Lady with a Bouquet, 1890
Born February 13, 1861 in Hartford, Kentucky, Charles Courtney Curran was an American painter and illustrator. He is known for his graceful and elegant paintings of women in natural surroundings with vibrant use of light and colour. His work has a highly feminine sensibility and is sometimes criticized for its sentimentality, but Curran's appreciation of both interiors and nature, light and sky, and beauty in its most unpretentious and natural form makes him worthy of study.
In Lady with a Bouquet, Curran turns a quiet moment of a woman's love of flowers into a thing of beauty herself. I don't think I've ever seen a painting with a green palette used in this way before. The folds of the woman's jacket are just right, not overstated or too simple, painted with a light stroke to emphasize texture yet with some of the underpainting visible in the shadows. The way her arm raises up to smell the bouquet, and the shape of her hat and her jacket form an interesting composition that leads our eye to the sunlit bouquet.
detail, Lady with a Bouquet
Curran paints her face with a strong tint of that same green in the shadows with a delicacy that is soft and beautiful—the flowers may be the "focal point" but she is the main subject, and the painting is really about her.
detail, Lady with a Bouquet
Look at how these brushstrokes dance across the forms while conveying light, shadow, hue and tonality. Curran chooses a warm background to make the greens pop out even more. This is not the work of a thoughtless sentimentalist.
detail, Lady with a Bouquet
These grey and white brushstrokes of her hat bathed in that soft sunlight have tiny bits of green in them if you look carefully. To have this kind of ease with the brush while making a sensual statement of a fully dressed Victorian woman to me, is genius.
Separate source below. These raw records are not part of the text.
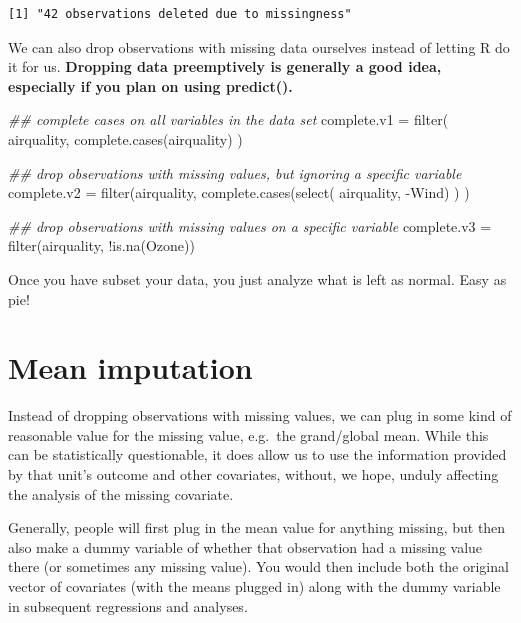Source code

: \documentclass[
  letterpaper,
  DIV=11,
  numbers=noendperiod]{scrreprt}
\newenvironment{Shaded}{\begin{snugshade}}{\end{snugshade}}
\newcommand{\DocumentationTok}[1]{\textcolor[rgb]{0.73,0.13,0.13}{\textit{#1}}}
\newcommand{\FunctionTok}[1]{\textcolor[rgb]{0.02,0.16,0.49}{#1}}
\newcommand{\NormalTok}[1]{\textcolor[rgb]{0.00,0.44,0.13}{#1}}
\newcommand{\OtherTok}[1]{\textcolor[rgb]{0.00,0.44,0.13}{#1}}
\newcommand{\SpecialCharTok}[1]{\textcolor[rgb]{0.25,0.44,0.63}{#1}}
\begin{document}
\begin{verbatim}
[1] "42 observations deleted due to missingness"
\end{verbatim}

We can also drop observations with missing data ourselves instead of
letting R do it for us. \textbf{Dropping data preemptively is generally
a good idea, especially if you plan on using predict().}

\begin{Shaded}
\begin{Highlighting}[]
\DocumentationTok{\#\# complete cases on all variables in the data set }
\NormalTok{complete.v1 }\OtherTok{=} \FunctionTok{filter}\NormalTok{( airquality, }\FunctionTok{complete.cases}\NormalTok{(airquality) )}
  
\DocumentationTok{\#\# drop observations with missing values, but ignoring a specific variable  }
\NormalTok{complete.v2 }\OtherTok{=} \FunctionTok{filter}\NormalTok{(airquality, }\FunctionTok{complete.cases}\NormalTok{(}\FunctionTok{select}\NormalTok{( airquality, }\SpecialCharTok{{-}}\NormalTok{Wind) ) )}

\DocumentationTok{\#\# drop observations with missing values on a specific variable  }
\NormalTok{complete.v3 }\OtherTok{=} \FunctionTok{filter}\NormalTok{(airquality, }\SpecialCharTok{!}\FunctionTok{is.na}\NormalTok{(Ozone))}
\end{Highlighting}
\end{Shaded}

Once you have subset your data, you just analyze what is left as normal.
Easy as pie!

\hypertarget{mean-imputation}{%
\section{Mean imputation}\label{mean-imputation}}

Instead of dropping observations with missing values, we can plug in
some kind of reasonable value for the missing value, e.g.~the
grand/global mean. While this can be statistically questionable, it does
allow us to use the information provided by that unit's outcome and
other covariates, without, we hope, unduly affecting the analysis of the
missing covariate.

Generally, people will first plug in the mean value for anything
missing, but then also make a dummy variable of whether that observation
had a missing value there (or sometimes any missing value). You would
then include both the original vector of covariates (with the means
plugged in) along with the dummy variable in subsequent regressions and
analyses.
\end{document}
Curran says all that we need to know about beauty here.
Paris at Night, 1889
Although this is quite a blurry, low-res image Curran has captured a night scene with an incredible palette of reds, blues, and ochres. Curran is giving us a snapshot of Paris without the photograph and yet it has all the immediacy of one.Horse-drawn carriages and a fruit seller. pedestrians with umbrellas under a rainy evening and we can almost smell the air and hear the sounds. Curran even leaves the background buildings as an underpainting and it works as a warm glow under the streetlamps of Paris. Pity this is a low quality image, because those slick streets are painted in swathes of blue and ochre in such a way that you can hear the people's shoes crossing the street and the hooves of the horses...this would definitely be a painting to see in person.
Fair Critics, 1887
I love the narrative here. Curran depicts a model displaying a sketch of herself at the artist's studio to a couple of women. The artists sits with palette in hand, looking at the reaction of the woman as if inspired to paint her also. Note the 4-string banjo on the floor by his feet, a reference to the roots of his native Kentucky. On the floor are some oil sketches on paper and some sketchbooks. I love the vibrant brushwork in that sheepskin rug. Curran is revealing to us here the business side of the artist, showing his selling skills to potential collectors in his plush studio, a subject that is a rare occurrence as a theme in art.
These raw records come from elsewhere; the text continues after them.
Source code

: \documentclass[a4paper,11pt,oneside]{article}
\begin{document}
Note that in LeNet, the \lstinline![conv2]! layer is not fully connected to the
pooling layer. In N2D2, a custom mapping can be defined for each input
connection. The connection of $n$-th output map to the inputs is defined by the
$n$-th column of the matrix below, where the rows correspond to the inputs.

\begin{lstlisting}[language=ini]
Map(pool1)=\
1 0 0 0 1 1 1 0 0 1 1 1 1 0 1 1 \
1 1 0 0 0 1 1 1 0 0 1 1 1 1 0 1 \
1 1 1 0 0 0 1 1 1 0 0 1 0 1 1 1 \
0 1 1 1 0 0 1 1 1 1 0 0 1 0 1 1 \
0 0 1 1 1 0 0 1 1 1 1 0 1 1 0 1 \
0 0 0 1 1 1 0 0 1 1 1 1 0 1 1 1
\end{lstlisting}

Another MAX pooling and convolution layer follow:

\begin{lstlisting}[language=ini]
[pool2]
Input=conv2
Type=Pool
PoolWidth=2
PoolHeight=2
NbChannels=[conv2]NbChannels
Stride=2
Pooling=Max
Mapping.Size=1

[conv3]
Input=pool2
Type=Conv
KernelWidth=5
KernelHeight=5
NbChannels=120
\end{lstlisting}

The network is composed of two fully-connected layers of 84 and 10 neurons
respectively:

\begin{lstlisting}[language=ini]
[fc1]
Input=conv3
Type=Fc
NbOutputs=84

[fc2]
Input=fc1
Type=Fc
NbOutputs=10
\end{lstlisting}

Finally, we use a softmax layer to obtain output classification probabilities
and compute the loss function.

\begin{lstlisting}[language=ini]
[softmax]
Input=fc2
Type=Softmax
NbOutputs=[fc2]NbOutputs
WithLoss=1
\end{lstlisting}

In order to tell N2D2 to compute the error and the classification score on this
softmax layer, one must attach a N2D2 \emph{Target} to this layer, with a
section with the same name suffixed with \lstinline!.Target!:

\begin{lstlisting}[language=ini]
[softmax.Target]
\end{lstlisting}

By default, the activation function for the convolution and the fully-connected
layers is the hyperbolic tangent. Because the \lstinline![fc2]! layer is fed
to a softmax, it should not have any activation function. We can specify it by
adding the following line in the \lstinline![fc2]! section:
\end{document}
In the Luxembourg (Garden), 1889
Once again Curran's green motif is visible. This woman feeding birds would be quite enough for a painting, yet here Curran chose to depict the lively park with families enjoying a late summer afternoon. Curran subtly combines greens with warm tones to relax our eyes and make us feel like we are walking in that park with them. Note the number of umbrellas in the scene, a testament to Parisian weather, as I can attest to myself!
The Lanterns, ca. 1910
This is pure magic. Reminiscent of the candle-lit tenebrism of the Dutch such as Georges de La Tour and Gerrit van Honthorst, but here without the brooding drama or religious overtones. Curran paints pure innocence and emotion without any narrative whatsoever, just a mother with her children holding lanterns at night outside in the warm summer air. Look at how her dress and shawl shimmer under that warm glow, and the way it caresses her lovely face. Despite the apparent sentimentality by some critics, the unwitting warmth of this painting is more than just the mood but in how families spent time together, unperturbed by our modern lack of wonder and fetish for cell phones instead of each other.
Breakfast for Three, 1909
Curran's love of women and family is strong in this piece. The mother watches her sedate daughter trying to feed grapes to her doll...the mother looks on as if remembering her own childhood while holding a grape in her own hand, grasping the pink ribbon on her own blouse that mimics her daughter's and the doll's. The mother's glass of water is partially in shadow to suggest a life of adult struggles and hardships that we all bear to some degree, while the young girls is clear and bright to convey her innocence. We need more storytelling like this in paintings.
After the Storm, date unknown
I love this painting. Mysterious, spiritual, yet relaxing...this is a work that captures a moment requiring no explanation and difficult to put into words. Looking at a cloud-scattered view from atop a cliff and Curran only wants to remind us of the awe of nature and how small our part is in it. Yet the graceful beauty of the woman is a subplot that lures us into the painting, and the sway of her dress tells us it is windy from up top and that is all we need to understand.
The Mountain Side Seat, 1917
Another low-res image, but I love how hypnotic this portrait is. Who is she? There is a distinct longing in this lovely woman's body language, surrounded by flowers, something that Curran appears to have a deep knowledge of. That atmospheric perspective of the blue mountains in the distance is very peaceful and relaxing. Curran's ability to conjure elegance and dignity in his women is something to take note of, in an age where the academic way of painting goddesses or religious saints was beginning to wane and Curran saw strength in the everyday woman. Emotion and real, graceful women were more noble to him than legends.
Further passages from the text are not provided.